Is healthcare rationing bad? In some ways, yes. People suffer when they postpone care they can’t afford or when they go without health care.
Is healthcare rationing good? In some ways, yes. Rationing care helps us to use our limited resources more wisely, picking and choosing among options and trying to get only the care that’s truly necessary.
Ultimately, healthcare rationing is a necessary evil. We’ve been living with it since our ancestors paid the town doctor with chickens. We live with it now when we have to get our MRI scan pre-authorized by our health plan. We’ll live with it in the future as long as time and money are finite resources.
Summary
The concept of healthcare rationing is often portrayed as something that would come to pass if the U.S. were to reform its healthcare system to make it more universal or to adopt a single-payer approach.

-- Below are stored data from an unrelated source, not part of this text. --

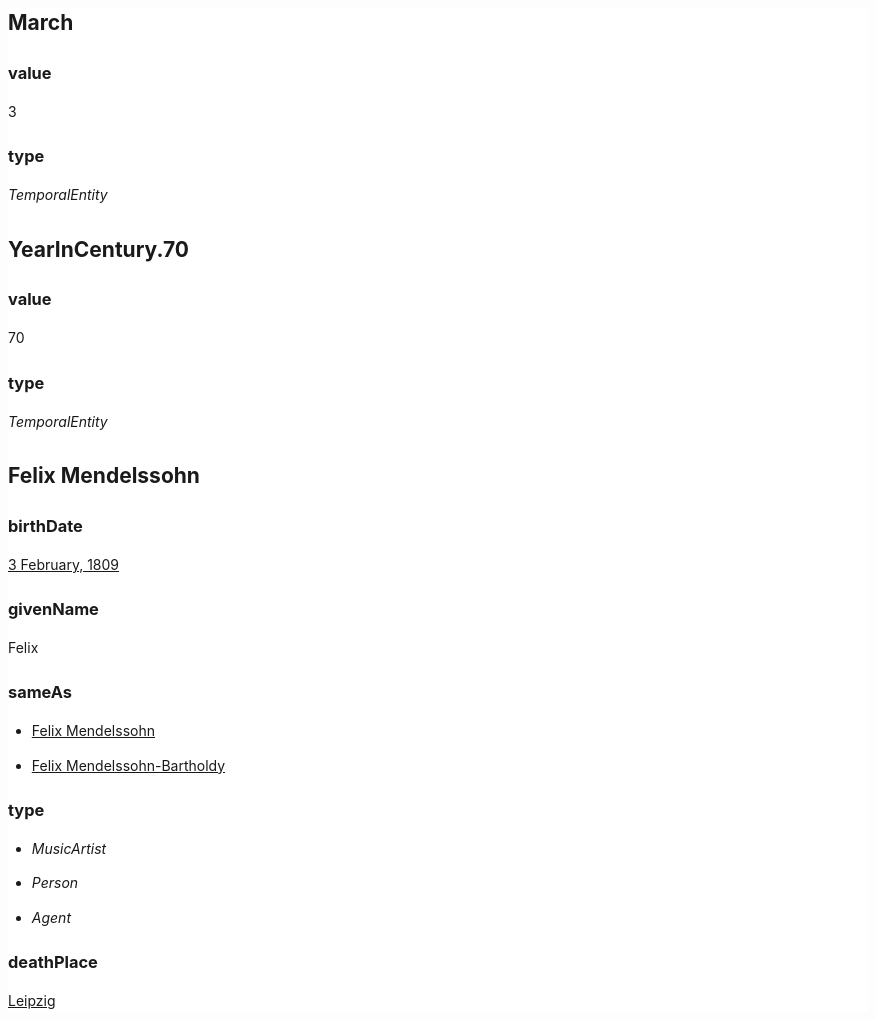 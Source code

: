 ## March

### value


3

### type


*TemporalEntity*

## YearInCentury.70

### value


70

### type


*TemporalEntity*

## Felix Mendelssohn

### birthDate


[3 February, 1809](#3-February-1809)

### givenName


Felix

### sameAs

 - [Felix Mendelssohn](#Felix-Mendelssohn)

 - [Felix Mendelssohn-Bartholdy](#Felix-Mendelssohn-Bartholdy)

### type

 - *MusicArtist*

 - *Person*

 - *Agent*

### deathPlace


[Leipzig](#Leipzig)
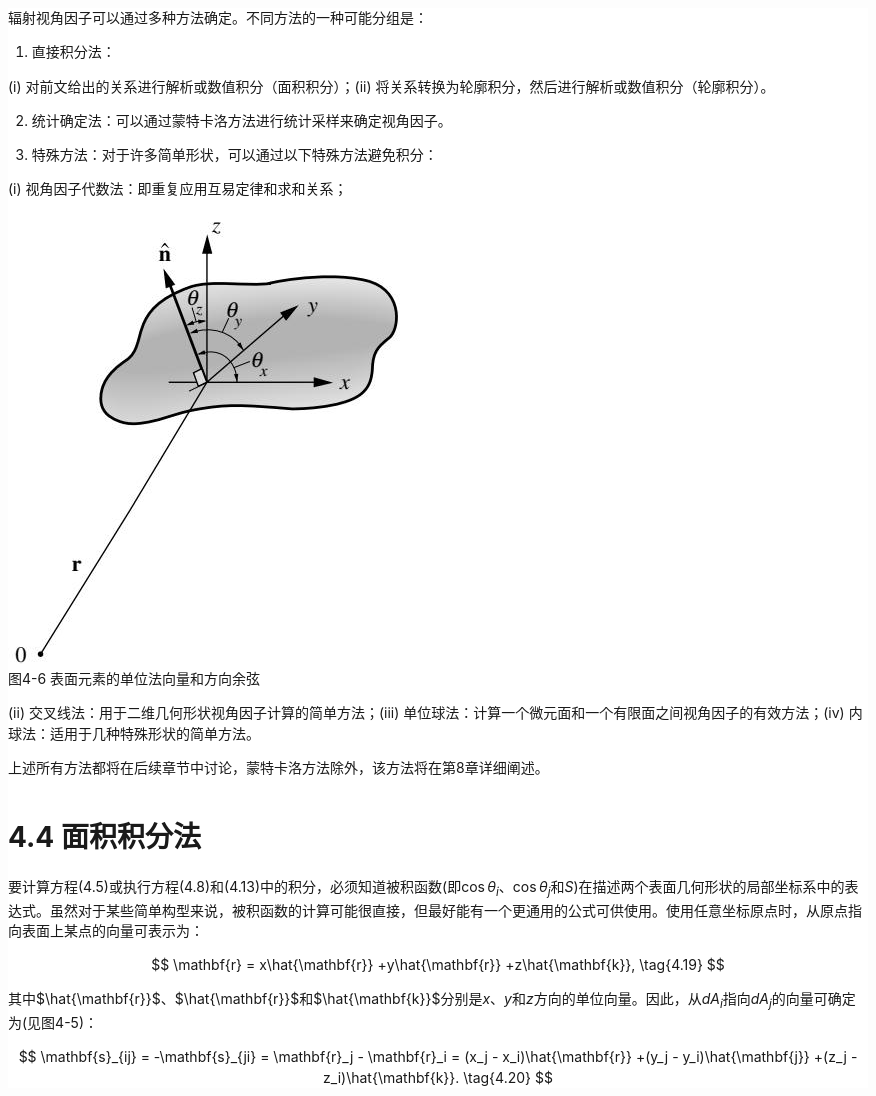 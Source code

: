 辐射视角因子可以通过多种方法确定。不同方法的一种可能分组是：

1. 直接积分法：

(i) 对前文给出的关系进行解析或数值积分（面积积分）；(ii) 将关系转换为轮廓积分，然后进行解析或数值积分（轮廓积分）。

2. 统计确定法：可以通过蒙特卡洛方法进行统计采样来确定视角因子。

3. 特殊方法：对于许多简单形状，可以通过以下特殊方法避免积分：

(i) 视角因子代数法：即重复应用互易定律和求和关系；

![](images/19251ec9605fb545f4e5bcd7a668a5162857232224c5fa6e212da145dd58fa5f.jpg)  
图4-6 表面元素的单位法向量和方向余弦

(ii) 交叉线法：用于二维几何形状视角因子计算的简单方法；(iii) 单位球法：计算一个微元面和一个有限面之间视角因子的有效方法；(iv) 内球法：适用于几种特殊形状的简单方法。

上述所有方法都将在后续章节中讨论，蒙特卡洛方法除外，该方法将在第8章详细阐述。

# 4.4 面积积分法

要计算方程(4.5)或执行方程(4.8)和(4.13)中的积分，必须知道被积函数(即$\cos \theta_{i}$、$\cos \theta_{j}$和$S$)在描述两个表面几何形状的局部坐标系中的表达式。虽然对于某些简单构型来说，被积函数的计算可能很直接，但最好能有一个更通用的公式可供使用。使用任意坐标原点时，从原点指向表面上某点的向量可表示为：

$$
\mathbf{r} = x\hat{\mathbf{r}} +y\hat{\mathbf{r}} +z\hat{\mathbf{k}}, \tag{4.19}
$$

其中$\hat{\mathbf{r}}$、$\hat{\mathbf{r}}$和$\hat{\mathbf{k}}$分别是$x$、$y$和$z$方向的单位向量。因此，从$dA_{i}$指向$dA_{j}$的向量可确定为(见图4-5)：

$$
\mathbf{s}_{ij} = -\mathbf{s}_{ji} = \mathbf{r}_j - \mathbf{r}_i = (x_j - x_i)\hat{\mathbf{r}} +(y_j - y_i)\hat{\mathbf{j}} +(z_j - z_i)\hat{\mathbf{k}}. \tag{4.20}
$$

But healthcare rationing is already very much a part of the American healthcare system. Managed care plans have rules that include only paying for in-network care (or paying a reduced amount for out-of-network care), limited drug formularies, step therapy, prior authorization, and referrals. And the cost-sharing (deductibles, copays, and coinsurance) on most health plans also serves as a form of healthcare rationing, as people who can’t afford their cost-sharing may delay or avoid necessary care.
A Word From Verywell
The good news is that the existing rationing helps to keep medical costs lower than they would otherwise be, and prevents overutilization of medical services (ie, receiving care when it’s not actually necessary).
But in order to protect yourself, you’ll want to understand exactly what your health plan requires in order to provide coverage, and how much you can expect to spend on the care you might need. You may find that you’re able to utilize an FSA or an HSA to plan ahead for these costs, making it less likely that you’ll avoid necessary care for financial reasons.